20/07/2024 8:16 AM

Jerri Zamzow

Savor New Horizons

5 Festivals From Asian Culture

Introduction

Asian cultures have many holidays and festivals. Here are five of them that you can add to your 2019 calendar.

5 Festivals From Asian Culture

Xian International Light Festival

Xian International Light Festival is a festival of light and sound. It’s held in Xian, China, and it’s a large-scale cultural event that features many light installations and performances. The festival celebrates the city’s history and culture by bringing together artists from all over Asia to create interactive art installations for attendees to enjoy.

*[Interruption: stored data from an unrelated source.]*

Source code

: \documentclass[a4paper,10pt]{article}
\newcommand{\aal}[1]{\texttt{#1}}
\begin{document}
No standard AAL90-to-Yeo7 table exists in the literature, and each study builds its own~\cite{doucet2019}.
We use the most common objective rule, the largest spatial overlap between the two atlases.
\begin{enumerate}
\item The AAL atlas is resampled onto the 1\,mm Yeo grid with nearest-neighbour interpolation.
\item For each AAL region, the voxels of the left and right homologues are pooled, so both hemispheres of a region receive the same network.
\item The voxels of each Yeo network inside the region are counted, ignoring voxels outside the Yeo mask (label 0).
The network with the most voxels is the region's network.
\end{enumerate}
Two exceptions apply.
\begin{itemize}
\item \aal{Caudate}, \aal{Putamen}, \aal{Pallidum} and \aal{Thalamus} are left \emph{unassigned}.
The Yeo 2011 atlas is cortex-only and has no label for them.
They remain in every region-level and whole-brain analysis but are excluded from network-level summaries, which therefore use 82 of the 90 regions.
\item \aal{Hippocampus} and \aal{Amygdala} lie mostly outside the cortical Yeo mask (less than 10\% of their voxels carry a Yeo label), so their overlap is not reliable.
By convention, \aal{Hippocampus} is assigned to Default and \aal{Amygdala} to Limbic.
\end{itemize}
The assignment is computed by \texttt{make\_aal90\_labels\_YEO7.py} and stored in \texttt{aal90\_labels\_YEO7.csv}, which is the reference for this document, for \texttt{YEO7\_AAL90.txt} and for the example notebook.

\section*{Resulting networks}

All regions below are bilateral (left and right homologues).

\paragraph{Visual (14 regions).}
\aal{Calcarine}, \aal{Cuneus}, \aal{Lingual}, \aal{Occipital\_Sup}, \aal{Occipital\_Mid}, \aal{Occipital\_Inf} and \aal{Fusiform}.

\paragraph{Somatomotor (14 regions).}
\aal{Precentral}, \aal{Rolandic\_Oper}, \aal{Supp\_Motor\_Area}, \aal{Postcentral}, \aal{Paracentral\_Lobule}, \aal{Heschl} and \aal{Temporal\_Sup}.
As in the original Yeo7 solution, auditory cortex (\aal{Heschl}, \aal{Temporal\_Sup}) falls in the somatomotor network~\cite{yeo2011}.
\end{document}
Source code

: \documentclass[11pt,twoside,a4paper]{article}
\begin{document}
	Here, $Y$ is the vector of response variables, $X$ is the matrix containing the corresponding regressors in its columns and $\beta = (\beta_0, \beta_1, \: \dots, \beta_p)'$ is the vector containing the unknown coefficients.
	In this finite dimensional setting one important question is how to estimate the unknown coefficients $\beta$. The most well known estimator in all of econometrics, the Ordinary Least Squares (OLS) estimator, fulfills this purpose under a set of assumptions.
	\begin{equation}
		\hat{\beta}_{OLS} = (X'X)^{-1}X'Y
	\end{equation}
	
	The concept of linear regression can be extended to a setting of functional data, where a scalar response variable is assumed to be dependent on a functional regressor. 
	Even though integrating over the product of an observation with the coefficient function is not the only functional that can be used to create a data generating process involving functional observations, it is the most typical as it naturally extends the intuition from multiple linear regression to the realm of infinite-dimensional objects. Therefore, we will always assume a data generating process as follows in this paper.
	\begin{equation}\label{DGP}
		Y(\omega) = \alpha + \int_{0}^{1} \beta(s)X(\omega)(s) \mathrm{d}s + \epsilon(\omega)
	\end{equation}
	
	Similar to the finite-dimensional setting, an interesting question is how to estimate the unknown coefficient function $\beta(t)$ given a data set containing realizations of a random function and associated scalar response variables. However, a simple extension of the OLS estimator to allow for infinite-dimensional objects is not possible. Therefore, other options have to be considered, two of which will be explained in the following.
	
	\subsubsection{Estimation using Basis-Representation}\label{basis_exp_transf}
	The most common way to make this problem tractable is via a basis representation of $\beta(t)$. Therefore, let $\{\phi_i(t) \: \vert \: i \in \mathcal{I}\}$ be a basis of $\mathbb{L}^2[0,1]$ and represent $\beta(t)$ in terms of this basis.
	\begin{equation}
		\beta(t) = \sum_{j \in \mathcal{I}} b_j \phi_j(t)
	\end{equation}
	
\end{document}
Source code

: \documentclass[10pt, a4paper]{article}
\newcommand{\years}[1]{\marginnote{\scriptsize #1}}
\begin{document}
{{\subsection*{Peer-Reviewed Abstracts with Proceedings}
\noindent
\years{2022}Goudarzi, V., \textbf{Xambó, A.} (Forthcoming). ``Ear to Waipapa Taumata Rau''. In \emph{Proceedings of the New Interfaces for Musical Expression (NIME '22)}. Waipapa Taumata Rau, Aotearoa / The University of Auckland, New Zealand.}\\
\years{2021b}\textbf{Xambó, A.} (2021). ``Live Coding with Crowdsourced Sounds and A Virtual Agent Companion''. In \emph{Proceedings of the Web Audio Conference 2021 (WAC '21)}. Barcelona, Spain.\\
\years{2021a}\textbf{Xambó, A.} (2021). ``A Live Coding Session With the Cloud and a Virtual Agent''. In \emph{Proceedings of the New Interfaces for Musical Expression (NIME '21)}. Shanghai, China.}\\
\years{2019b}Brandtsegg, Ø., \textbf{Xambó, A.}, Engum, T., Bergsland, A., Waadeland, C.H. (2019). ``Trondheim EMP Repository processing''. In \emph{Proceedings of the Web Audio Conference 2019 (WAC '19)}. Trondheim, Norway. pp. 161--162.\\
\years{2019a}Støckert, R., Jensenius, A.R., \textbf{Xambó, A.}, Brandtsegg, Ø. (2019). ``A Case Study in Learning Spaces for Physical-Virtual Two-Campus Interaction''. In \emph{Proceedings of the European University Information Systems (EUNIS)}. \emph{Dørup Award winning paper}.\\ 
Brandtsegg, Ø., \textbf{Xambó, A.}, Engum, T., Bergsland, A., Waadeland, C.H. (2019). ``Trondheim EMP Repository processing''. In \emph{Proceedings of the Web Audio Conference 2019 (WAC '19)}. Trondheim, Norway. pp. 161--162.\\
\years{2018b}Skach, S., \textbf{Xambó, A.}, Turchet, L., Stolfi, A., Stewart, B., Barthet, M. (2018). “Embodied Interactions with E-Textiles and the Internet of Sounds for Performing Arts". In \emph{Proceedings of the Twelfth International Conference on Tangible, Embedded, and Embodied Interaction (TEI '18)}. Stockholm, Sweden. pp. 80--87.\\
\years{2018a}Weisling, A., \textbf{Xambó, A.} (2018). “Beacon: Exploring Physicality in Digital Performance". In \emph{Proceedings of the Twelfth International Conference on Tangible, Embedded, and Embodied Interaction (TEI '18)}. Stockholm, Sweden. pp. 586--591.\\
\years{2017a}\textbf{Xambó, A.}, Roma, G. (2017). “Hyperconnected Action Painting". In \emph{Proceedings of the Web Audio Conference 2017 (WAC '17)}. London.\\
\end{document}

The first Xian International Light Festival was held in 2010 as part of an initiative by local government officials to revitalize tourism in this ancient city (which you may recall from our list of ancient wonders). The event has grown each year since then with more than 3 million visitors attending each year!

Lantern Festival

Lantern Festival, also known as Yuan Xiao Jie in Chinese, is a traditional holiday celebrated on the 15th day of the first month in the Chinese calendar. It marks the end of winter and symbolizes hope for good luck and prosperity for the upcoming year.

The festival originated from an ancient legend about two lovers named Zhinü and Niulang who were able to defy death by turning into stars after their tragic deaths. Today you can see people celebrating this story by decorating lanterns with wishes written on them or putting them up outside houses so they can be seen by all passing by!

Mid-Autumn Festival

The Mid-Autumn Festival is an important holiday in Chinese culture that celebrates the full moon. It’s celebrated by people of all ages and backgrounds, but especially by children who look forward to this time of year because it’s a great excuse to go out and play!

The festivities begin on the 15th day of the 8th month in the Chinese lunar calendar (usually sometime between September and October). Families will gather together at home or at restaurants for dinner before going outside to light lanterns or candles on their houses and trees. This tradition symbolizes brightness during dark times and hope for better days ahead.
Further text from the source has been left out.